Packet Header Collection and Very Large Databases
Packet header collection can result in a very large database (VLDB) because packets come across Internet wires continuously at high speed. Even if the total throughput on a wire is small, the data grow and grow, so the database eventually gets large if collection continues. We collect packet headers on MHWire1, a wire that connects a Bell Labs network of 3000 hosts to the rest of the Internet. MHWire1 has just a trickle compared with the high throughput wires of Internet ISPs. But after one year of collection, our databases of 328 million TCP connection flows with 6866 million TCP/IP packet headers took up about 350 gigabytes. An Internet wire with 100 times the throughput of MHWire1 would reach the same size in about 3.6 days.
The success of analyzing Internet traffic data depends heavily on an ability to intensively analyze the traffic database in great detail. We need to explore the raw data in its full complexity; relying only on summaries is inadequate. We need to study packet-level processes taking many variables into account; studying only byte counts in equally spaced intervals is inadequate. Success in detailed, intensive analysis depends on the analyst's computing environment.

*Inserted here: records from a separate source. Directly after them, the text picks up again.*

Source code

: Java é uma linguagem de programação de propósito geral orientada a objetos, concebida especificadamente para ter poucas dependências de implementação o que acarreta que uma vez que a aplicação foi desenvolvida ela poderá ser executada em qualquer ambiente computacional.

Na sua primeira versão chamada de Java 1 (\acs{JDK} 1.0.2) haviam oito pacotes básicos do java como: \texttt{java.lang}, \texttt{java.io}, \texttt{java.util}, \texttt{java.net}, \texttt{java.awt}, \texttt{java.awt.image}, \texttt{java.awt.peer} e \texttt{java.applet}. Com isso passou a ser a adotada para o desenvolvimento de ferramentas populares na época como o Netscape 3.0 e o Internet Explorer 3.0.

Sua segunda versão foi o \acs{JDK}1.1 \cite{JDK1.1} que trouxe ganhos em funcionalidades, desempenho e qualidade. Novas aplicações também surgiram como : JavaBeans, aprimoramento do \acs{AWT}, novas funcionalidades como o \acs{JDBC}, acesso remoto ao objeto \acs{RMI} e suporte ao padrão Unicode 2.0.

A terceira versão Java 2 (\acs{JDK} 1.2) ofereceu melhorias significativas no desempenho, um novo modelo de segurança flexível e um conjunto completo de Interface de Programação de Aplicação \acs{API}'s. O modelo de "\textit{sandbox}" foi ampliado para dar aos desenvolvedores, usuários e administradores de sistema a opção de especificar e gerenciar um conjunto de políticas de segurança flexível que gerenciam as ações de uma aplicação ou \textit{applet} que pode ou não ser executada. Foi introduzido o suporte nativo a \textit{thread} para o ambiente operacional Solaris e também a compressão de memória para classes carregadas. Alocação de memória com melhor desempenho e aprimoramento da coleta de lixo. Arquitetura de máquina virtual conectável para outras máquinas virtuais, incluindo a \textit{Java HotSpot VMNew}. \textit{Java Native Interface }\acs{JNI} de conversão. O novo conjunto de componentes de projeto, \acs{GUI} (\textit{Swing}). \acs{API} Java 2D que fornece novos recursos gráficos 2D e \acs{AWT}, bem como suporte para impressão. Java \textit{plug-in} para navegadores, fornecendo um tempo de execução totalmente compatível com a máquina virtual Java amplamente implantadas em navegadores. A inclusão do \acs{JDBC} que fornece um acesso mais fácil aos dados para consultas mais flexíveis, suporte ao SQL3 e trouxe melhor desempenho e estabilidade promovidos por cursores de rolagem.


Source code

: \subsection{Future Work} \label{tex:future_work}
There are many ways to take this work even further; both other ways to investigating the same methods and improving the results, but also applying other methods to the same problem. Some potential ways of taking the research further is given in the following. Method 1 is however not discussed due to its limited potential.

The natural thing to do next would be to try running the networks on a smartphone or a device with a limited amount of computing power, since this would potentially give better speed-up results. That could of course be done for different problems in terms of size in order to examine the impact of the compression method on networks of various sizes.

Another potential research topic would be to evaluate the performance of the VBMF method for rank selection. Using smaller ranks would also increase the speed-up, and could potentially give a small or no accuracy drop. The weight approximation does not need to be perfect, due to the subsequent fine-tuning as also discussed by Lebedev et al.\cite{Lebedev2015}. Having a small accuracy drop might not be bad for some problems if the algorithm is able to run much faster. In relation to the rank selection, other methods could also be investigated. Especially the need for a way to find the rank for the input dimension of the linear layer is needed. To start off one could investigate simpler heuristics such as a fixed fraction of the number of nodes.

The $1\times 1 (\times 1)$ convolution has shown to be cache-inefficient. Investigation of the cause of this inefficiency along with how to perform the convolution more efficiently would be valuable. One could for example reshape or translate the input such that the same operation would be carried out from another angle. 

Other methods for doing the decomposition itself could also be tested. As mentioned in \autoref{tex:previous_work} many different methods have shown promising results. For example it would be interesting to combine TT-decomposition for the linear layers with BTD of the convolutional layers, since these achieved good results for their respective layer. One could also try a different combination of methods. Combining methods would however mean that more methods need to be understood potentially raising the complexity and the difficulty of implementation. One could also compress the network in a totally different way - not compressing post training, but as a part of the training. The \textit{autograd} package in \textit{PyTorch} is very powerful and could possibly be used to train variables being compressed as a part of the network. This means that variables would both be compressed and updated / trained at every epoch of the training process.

To cope with very large traffic databases, we developed S-Net a traffic measurement and analysis system that begins with packet header collection on network wires, and ends with data analysis on a cluster of linux PCs running S, a language and system for organizing, visualizing, and analyzing data. Packet capture employs a PC with Berkeley Unix, an altered Unix kernel to enhance performance, the program tcpdump. time-stamping based on GPS (Global Positioning System) clock discipline, and attention to packet drops. The compressed header files are moved to the cluster of linux PCs, which are linked by fast switches. Each PC has 1, 2 or 4 processors, 300 to 2000 megabytes of memory, and they all have large amounts of disk space. An algorithm then organizes the header information by TCP connection flow, and the flows are processed to create flow objects in S. Analysis is carried out in S. Flows and S flow objects are computed in parallel on all of the PC processors and are stored on the disks of all machines. S is run on high-end PCs with large amounts of memory. Each analyst has a low-end PC that stores that user's S directories. The analyst logs onto a high-end machine from the home machine to run S, mounting the home S directories as well as the directories across the cluster housing the S objects. In other words, each data analysis session is distributed across the cluster.
We have implemented S-Net-MH in the Bell Labs research facility in Murray, NJ. This is a family sedan with 6 PCs (1 with 4 processors, 1 with 2 processors, and 4 with 1 processor) linked with 100mb/s Ethernet. We have implemented S-Net-Helios, part of the Helios DARPA-funded project, a racing car with 5 PCs (2 with 4 processors and 3 with 2 processors) with three duals and a quad linked by 1 gb/s Ethernet and the two quads linked by a Lucent OLS 40G system (packet over SONET) at OC48 (2.5 gb/s).
S-Net has worked quite well. Because the PCs and switches can be inexpensive and linux is free, the cluster can have a low overall cost. The cluster architecture scales readily; in our case, PCs and disks have been added and replaced incrementally as our database has grown. The S flow objects vary according to the specific analysis tasks; each is designed to enhance computational performance and to make the S commands that carry out the analysis as simple as possible. S is well suited to the task of analyzing Internet traffic data; its elegant design, which won it the ACM Software System Award for 1999, allows very rapid development of new tools.
Flow Processing Tools
To convert from raw packet header files obtained by tcpdump to flow summary files and S/S-PLUS objects, we developed a set of tools based on shell and Perl scripts.